I believe money is the thing about which I stress most. I work three jobs most of the time in order to live "well" (which is a relative term). I live comfortably in a very nice pink house with a friend and two dogs. I can keep food in my refrigerator and I can go out with my friends and I can even buy plants for the garden. So, by my standards, I live well.

I don't need cable. I don't need high speed internet. I don't need lots of new, expensive clothes (I shop Payless, Target, Ross, Marshalls, etc.). I don't need a new car or new furniture. I don't need a lot of what I consider luxeries.

Money has never motivated me. Duh - I work in the theatre. And my other jobs are non-profit. There are things more important to me: being passionate about my work (or at least much of the time), feeling I'm connecting to people, enjoying work, and not having to take my work home with me!

So why is money, on this day, the root of all evil? Because my housemate is in negotiations for a new job which will pay her a TON of money. If she gets what she is negotiating, she will make more in two months than I make in a year.

I am happy for her. And yet I'm pissed off, too. And admitedly, I'm a wee bit jealous.

This country has a skewed value system. This is not to diminish what my housemate does. On the contrary. It just confounds me why teachers, those in non-profit, artists, and those of the same ilk are so undervalued monetarily. Yet teachers hold our future in their hands . . . and non-profits serve in numerous ways, and artists push the boundaries of cultural ideals and ideas. What survives from ancient culture and is celebrated?

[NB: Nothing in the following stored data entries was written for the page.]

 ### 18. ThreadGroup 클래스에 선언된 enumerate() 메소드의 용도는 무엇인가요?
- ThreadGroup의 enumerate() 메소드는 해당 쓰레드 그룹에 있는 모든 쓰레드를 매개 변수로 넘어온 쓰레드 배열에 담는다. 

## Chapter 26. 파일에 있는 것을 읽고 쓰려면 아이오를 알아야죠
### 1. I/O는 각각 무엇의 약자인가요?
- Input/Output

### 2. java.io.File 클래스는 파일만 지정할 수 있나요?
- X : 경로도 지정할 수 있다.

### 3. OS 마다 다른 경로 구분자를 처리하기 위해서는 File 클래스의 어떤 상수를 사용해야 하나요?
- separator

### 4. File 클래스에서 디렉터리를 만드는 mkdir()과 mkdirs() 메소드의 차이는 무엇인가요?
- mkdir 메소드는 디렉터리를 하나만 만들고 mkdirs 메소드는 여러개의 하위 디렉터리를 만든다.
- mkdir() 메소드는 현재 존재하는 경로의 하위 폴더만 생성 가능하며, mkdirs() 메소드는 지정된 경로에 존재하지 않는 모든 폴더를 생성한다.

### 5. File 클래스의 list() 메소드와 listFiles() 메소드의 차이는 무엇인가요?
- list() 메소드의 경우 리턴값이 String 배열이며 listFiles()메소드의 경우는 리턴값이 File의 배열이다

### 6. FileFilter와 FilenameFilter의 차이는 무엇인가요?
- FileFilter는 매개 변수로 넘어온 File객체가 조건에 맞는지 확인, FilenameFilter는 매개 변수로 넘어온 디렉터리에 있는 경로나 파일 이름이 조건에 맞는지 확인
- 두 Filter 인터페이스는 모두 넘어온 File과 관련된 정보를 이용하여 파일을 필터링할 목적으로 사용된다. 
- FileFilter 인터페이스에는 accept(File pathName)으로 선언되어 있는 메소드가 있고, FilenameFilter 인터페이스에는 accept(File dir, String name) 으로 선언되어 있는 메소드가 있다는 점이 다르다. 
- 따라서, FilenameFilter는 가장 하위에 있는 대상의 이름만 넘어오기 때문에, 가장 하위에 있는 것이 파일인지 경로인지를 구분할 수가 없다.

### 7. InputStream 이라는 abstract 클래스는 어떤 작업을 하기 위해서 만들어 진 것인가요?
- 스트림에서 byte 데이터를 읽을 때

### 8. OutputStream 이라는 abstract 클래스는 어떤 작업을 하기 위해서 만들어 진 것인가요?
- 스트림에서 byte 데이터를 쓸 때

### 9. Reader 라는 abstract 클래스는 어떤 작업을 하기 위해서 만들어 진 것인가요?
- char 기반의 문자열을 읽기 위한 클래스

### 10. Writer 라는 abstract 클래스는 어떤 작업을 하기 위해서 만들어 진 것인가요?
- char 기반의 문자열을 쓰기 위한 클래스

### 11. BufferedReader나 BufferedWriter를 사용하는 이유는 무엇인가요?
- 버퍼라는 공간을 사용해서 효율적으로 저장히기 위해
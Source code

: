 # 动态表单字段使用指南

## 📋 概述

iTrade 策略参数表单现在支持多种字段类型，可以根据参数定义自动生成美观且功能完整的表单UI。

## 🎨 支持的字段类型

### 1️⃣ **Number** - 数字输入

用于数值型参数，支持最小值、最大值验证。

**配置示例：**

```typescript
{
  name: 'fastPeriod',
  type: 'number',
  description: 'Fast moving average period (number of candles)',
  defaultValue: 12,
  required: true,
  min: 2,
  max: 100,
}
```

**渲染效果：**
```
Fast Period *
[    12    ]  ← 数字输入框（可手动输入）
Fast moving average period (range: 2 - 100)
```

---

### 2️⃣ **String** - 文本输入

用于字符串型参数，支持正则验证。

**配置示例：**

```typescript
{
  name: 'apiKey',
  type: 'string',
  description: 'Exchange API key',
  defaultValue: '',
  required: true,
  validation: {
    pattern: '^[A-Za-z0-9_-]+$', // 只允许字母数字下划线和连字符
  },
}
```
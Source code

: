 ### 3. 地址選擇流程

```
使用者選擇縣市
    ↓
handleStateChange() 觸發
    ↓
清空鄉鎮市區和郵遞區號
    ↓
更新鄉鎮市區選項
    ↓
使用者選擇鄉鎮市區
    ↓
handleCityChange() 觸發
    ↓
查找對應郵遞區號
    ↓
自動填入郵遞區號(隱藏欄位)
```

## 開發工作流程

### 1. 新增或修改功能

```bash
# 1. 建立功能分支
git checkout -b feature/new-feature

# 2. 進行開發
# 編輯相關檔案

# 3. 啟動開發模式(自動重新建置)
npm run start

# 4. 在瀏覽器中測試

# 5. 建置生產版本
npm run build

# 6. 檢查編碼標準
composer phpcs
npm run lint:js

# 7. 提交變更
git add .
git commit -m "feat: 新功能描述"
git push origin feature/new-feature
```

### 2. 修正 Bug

I think of the money she will be making and what I could do with it. I could start checking things off my someday list, that's for sure. I wouldn't have to work three jobs at any given time. I could buy a house. I could travel. I could donate more to the charities dear to my heart.

And yet it's a trade-off, isn't it? A wise friend and co-worker said to me, as we took a break to get a cup of coffee, the passion, joy, and fun I have at work (in essence my "pleasure") is worth all that extra money.

Would I sacrifice Wookie crank calls and Popple talk for that kind of cash?

Never.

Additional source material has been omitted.